WORK ITEM >> In the data, find the word "detokenize" and copy out every line that has it.

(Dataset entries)
- Opening Delimiter -

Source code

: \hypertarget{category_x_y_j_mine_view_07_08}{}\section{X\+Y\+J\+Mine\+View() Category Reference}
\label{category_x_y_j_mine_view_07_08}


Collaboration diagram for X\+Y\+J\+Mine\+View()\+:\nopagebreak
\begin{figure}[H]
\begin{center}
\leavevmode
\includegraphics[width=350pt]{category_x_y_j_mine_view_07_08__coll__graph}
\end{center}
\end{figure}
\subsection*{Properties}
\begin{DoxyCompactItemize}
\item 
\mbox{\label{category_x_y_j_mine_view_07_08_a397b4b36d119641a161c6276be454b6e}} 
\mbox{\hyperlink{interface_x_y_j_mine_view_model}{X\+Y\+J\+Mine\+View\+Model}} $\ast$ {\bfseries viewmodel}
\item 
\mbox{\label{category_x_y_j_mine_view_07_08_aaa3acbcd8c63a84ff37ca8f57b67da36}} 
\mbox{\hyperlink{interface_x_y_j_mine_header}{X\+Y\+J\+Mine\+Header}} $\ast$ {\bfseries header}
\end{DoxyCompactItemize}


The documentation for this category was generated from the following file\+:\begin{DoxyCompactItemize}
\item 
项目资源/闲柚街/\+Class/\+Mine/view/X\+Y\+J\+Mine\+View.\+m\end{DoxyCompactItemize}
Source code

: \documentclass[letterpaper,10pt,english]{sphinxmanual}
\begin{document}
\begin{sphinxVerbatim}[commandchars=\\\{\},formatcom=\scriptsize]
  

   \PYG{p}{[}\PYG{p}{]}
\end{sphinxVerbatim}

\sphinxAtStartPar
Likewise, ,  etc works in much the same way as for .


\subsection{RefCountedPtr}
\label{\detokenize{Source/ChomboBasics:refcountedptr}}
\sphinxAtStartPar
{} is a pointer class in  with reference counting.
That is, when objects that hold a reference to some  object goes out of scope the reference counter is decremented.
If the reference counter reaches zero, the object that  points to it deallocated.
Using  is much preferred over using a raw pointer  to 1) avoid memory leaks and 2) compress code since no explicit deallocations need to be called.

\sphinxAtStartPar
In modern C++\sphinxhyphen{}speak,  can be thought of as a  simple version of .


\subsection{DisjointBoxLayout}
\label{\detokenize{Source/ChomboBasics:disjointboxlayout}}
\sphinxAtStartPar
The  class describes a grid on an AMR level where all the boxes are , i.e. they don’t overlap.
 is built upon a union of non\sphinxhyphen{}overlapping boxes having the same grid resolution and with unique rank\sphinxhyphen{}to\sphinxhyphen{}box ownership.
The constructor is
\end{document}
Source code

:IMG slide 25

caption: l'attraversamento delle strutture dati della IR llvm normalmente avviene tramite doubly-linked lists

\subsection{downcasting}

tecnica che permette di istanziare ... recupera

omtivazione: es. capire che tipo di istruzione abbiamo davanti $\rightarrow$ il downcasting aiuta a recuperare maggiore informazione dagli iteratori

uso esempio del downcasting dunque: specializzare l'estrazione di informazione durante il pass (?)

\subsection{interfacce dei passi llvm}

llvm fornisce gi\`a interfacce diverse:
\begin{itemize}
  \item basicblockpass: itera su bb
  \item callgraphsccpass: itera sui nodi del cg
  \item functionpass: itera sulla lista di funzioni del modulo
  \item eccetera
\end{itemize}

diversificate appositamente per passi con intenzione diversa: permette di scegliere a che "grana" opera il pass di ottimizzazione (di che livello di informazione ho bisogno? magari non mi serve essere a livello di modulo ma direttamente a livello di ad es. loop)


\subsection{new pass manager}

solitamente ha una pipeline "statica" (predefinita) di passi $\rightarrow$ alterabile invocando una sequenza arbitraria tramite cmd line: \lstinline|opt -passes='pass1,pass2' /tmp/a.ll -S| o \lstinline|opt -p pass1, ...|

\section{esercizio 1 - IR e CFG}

- Closing Delimiter -

RESULT FOR THIS EXERCISE >>
\label{\detokenize{Source/ChomboBasics:refcountedptr}}
\label{\detokenize{Source/ChomboBasics:disjointboxlayout}}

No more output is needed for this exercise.